Nunca estuve de acuerdo con la noción de destino. La idea de que algún ser superior haya escrito la historia de antemano como un manual de instrucciones a seguir no me seduce. Más bien considero que lo que distingue a los seres humanos es el libre albedrío, entendido como la habilidad de los individuos de tomar sus propias decisiones . Lo que de ninguna manera significa que tengamos libertad de hacer lo que querramos, claro está. Desde que nacemos estamos condicionados por el ambiente, los genes, el contexto. Pero adhiero a la visión rousseauniana de que el hombre es libre, incluso a su pesar, porque siempre está obligado a elegir entre dos o más opciones. Es libre incluso a su pesar: me encanta esta frase. Porque, muchas veces, es tan complicado elegir que desearíamos no tener esta posibilidad. Sobre todo si somos patológicamente indecisos. Hoy a la mañana fui a la panadería y tardé tanto en decidir si llevaba medialunas, scones o bizcochos que quien me atendía se puso a preparar un pedido a la papelera, mientras tanto. Lamentablemente para ella, mi hija heredó el gen de la indecisión extrema. Pobrecita. Ahora bien, si el dilema se resuelve sin dañar más que a la paciencia de una vendedora, padres o clientes que esperan que los atiendan, vaya y pase. El conflicto real surge cuando las decisiones son más profundas y las consecuencias de la opción que elijamos pueden cambiar el curso de las vidas nuestras y/o de los demás: qué carrera seguir, cambiar o no de trabajo, separarse de una pareja o continuar una relación, tener o no tener hijos, a qué candidato votar. 

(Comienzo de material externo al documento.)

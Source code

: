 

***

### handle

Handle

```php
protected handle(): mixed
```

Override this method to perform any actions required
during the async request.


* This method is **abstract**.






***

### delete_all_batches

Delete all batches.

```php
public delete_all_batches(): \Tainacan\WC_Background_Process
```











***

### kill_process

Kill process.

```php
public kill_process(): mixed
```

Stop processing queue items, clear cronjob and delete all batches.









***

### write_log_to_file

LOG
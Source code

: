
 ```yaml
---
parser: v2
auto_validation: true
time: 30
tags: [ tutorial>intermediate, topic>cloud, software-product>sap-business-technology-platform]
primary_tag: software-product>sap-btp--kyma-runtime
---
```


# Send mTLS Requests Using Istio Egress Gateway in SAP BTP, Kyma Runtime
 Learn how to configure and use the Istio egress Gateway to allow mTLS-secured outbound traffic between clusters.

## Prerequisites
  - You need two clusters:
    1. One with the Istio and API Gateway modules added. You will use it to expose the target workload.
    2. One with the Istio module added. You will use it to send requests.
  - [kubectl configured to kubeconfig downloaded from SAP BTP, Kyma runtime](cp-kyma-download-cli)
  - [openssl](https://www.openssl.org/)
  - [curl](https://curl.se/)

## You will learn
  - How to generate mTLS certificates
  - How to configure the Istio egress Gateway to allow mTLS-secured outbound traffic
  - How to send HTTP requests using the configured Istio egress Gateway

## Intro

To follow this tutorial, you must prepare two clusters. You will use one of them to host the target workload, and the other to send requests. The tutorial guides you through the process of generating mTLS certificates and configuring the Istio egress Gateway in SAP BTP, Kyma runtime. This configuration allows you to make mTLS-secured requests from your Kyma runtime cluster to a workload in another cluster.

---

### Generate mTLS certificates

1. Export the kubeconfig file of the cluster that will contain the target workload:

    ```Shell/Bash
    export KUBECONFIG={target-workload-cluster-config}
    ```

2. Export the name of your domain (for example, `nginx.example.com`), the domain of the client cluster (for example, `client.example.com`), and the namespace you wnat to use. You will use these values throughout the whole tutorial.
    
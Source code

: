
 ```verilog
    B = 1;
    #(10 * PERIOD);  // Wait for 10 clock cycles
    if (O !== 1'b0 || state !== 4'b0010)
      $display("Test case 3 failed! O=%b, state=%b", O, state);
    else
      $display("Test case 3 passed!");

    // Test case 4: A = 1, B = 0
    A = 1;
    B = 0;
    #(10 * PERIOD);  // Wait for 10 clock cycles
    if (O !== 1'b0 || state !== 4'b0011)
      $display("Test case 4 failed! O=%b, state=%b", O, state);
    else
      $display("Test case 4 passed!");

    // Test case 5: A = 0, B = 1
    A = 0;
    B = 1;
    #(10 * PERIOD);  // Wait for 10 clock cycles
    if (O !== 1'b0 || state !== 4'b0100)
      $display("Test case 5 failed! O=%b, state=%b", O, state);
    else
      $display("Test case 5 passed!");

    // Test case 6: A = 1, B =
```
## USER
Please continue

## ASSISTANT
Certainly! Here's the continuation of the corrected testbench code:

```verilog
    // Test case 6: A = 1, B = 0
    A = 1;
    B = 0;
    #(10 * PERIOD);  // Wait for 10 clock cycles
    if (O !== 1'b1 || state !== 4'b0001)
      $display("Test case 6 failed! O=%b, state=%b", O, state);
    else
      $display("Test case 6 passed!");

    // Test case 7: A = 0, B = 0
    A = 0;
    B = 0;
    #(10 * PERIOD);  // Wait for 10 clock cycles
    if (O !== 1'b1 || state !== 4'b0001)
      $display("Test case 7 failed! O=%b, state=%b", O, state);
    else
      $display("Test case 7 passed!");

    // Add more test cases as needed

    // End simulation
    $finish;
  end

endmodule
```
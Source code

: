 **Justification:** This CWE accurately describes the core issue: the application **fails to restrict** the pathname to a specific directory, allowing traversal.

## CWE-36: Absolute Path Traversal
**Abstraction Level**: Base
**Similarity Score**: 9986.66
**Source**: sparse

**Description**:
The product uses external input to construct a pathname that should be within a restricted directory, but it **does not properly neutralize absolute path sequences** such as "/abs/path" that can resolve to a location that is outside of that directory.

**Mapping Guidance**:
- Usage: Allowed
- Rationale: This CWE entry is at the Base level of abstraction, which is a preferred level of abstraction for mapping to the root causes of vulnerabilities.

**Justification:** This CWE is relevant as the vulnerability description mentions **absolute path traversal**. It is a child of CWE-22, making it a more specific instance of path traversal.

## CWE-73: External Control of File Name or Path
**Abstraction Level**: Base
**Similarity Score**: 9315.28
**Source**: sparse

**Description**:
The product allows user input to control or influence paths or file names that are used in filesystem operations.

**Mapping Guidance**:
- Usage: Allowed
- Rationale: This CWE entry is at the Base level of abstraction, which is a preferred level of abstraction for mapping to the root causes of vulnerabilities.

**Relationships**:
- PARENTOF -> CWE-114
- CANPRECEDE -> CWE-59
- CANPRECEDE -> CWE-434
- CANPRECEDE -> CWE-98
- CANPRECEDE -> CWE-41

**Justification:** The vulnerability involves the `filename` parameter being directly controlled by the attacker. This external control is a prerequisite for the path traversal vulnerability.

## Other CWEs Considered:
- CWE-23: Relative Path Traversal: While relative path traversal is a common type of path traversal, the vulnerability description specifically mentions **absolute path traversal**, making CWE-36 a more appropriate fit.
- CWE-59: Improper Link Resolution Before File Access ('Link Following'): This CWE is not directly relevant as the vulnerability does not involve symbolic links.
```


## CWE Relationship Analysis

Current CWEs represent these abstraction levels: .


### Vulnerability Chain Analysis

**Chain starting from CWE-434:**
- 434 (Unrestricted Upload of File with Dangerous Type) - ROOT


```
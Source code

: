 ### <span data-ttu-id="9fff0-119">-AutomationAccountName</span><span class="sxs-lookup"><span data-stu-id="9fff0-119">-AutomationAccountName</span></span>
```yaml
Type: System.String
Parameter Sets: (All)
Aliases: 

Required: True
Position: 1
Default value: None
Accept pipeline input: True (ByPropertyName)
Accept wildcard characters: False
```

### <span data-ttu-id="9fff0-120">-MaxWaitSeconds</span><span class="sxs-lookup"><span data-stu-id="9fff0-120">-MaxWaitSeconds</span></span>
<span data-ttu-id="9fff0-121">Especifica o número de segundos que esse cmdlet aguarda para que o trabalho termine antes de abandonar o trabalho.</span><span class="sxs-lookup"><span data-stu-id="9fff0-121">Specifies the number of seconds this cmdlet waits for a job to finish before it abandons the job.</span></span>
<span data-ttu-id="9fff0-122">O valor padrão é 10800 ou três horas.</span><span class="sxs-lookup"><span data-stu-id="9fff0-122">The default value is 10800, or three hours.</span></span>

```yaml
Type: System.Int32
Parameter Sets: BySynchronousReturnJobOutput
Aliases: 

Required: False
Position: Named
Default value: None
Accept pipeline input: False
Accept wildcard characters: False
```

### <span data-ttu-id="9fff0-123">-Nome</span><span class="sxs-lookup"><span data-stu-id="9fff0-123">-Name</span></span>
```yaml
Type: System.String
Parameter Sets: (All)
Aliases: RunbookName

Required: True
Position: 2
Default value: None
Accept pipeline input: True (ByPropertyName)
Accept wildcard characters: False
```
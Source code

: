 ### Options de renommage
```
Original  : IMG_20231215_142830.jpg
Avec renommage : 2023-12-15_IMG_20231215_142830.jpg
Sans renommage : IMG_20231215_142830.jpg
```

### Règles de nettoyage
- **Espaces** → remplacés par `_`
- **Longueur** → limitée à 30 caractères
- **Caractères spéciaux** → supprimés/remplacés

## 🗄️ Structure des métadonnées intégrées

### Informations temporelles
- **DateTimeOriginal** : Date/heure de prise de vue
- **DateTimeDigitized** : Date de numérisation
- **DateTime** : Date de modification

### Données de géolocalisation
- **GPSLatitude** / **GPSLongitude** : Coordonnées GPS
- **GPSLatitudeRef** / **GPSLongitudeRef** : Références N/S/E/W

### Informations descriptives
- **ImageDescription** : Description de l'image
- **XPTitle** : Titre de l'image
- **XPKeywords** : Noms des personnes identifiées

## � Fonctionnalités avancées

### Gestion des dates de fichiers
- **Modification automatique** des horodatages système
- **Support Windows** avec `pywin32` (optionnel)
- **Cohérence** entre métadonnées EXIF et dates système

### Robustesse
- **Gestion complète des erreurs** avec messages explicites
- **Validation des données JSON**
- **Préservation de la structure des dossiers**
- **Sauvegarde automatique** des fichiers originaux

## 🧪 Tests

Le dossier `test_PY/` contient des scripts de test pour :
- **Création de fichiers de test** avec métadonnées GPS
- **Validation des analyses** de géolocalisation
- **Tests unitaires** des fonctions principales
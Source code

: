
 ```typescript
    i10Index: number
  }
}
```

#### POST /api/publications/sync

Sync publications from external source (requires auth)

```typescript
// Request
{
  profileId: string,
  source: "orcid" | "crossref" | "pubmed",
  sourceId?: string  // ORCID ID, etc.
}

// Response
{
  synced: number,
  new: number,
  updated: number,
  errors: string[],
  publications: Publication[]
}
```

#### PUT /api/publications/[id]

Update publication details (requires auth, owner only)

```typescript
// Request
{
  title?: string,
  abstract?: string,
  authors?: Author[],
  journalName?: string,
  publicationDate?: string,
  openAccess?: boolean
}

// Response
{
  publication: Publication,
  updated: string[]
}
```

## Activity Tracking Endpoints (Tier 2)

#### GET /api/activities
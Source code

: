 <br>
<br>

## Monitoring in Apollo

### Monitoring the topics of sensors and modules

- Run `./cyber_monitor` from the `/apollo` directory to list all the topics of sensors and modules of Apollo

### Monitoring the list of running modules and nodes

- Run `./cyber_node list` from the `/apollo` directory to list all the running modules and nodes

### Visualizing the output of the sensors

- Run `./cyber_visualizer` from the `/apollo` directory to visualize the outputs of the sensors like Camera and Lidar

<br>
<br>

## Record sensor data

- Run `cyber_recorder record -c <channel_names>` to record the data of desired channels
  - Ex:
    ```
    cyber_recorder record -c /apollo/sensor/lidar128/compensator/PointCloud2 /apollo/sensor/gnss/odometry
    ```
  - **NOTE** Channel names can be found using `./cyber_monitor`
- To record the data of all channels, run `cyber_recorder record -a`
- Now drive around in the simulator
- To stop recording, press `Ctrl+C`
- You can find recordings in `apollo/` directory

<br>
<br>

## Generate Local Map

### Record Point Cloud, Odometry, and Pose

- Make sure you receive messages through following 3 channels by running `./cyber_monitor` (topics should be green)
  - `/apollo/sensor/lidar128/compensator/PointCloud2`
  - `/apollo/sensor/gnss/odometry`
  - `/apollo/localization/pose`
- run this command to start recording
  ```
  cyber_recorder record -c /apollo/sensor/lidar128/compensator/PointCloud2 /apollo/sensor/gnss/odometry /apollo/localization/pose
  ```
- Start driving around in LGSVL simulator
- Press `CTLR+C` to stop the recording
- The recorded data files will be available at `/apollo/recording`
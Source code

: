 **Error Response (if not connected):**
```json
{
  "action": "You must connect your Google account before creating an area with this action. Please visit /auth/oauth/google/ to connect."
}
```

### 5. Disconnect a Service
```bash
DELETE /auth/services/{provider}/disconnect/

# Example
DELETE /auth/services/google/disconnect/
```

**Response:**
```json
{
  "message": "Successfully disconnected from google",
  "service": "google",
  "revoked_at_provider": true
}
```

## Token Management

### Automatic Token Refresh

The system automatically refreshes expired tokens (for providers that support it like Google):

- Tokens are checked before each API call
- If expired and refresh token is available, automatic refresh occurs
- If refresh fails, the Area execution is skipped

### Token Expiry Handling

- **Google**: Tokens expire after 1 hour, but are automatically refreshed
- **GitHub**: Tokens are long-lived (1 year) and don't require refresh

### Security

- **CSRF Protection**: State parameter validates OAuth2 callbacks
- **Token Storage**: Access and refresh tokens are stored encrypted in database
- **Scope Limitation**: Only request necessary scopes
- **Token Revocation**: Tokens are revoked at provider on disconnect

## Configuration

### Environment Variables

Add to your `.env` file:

¿Cuáles son los factores que se ponen en juego al momento de elegir? ¿Somos completamente libres cuando tomamos una decisión? Amigos, como suelo advertirles, éste no es un blog de respuestas. A lo sumo les ofrezco mi opinión, que debería ser leída como la de una libriana neurótica en constante búsqueda del equilibrio. Aclarado este punto, considero que nunca somos completamente libres. Esta falta de libertad no tiene que ver con una condición intrínseca del ser humano como especie (citando nuevamente a Rousseau, el hombre es "naturalmente libre") sino, a mi entender, con una característica del individuo como sujeto social. De manera que cada vez que tomamos una decisión están decidiendo también con nosotros: padres, hijos, parejas, billeteras, profesores, hermanos, jefes, amigos... A veces todos estos (y otros tantos) factores pueden coincidir y entonces la elección final no presenta demasiados conflictos para el sujeto en cuestión. Pero otras veces, ¡mamma mia! qué difícil se nos hace cargar todo ese equipaje. Lo fundamental, a mi entender, y por duro que se haga, es lograr que nuestra decisión final sea verdadera. Es decir, coherente con nuestros deseos, anhelos, pensamientos y sentimientos genuinos. Cuando esto se da sucede algo mágico. Bueno, el término "mágico" tal vez sea algo exagerado para quienes no sufren el indecisionismo crónico, ponele. Pero estoy convencida de que  todos coinciden en que es muy placentero aceptar que esa carrera no nos gustaba, ese trabajo no nos hacía felices y ese novio le gustaba más a nuestra madre que a nosotras. 

Tomar decisiones auténticas libera. Y, a veces, también puede percibirse como un triunfo aprobar la decisión del otro. Cuando ese novio nos dejó y, después de hacer el correspondiente duelo, of course, nos iluminamos pensando "¡qué suerte que se fue! resulta que la vida era más interesante sin su compañía, che". Tal vez algunos consideren que es un mecanismo de consuelo. Esta humilde servidora opina que es muy confortable reconocer que decidimos (nosotros y/o los otros) acertadamente. Y que, con cada elección, ganamos. Yo, les garantizo, ya gané: tengo psicóloga nueva, y su nombre es Victoria.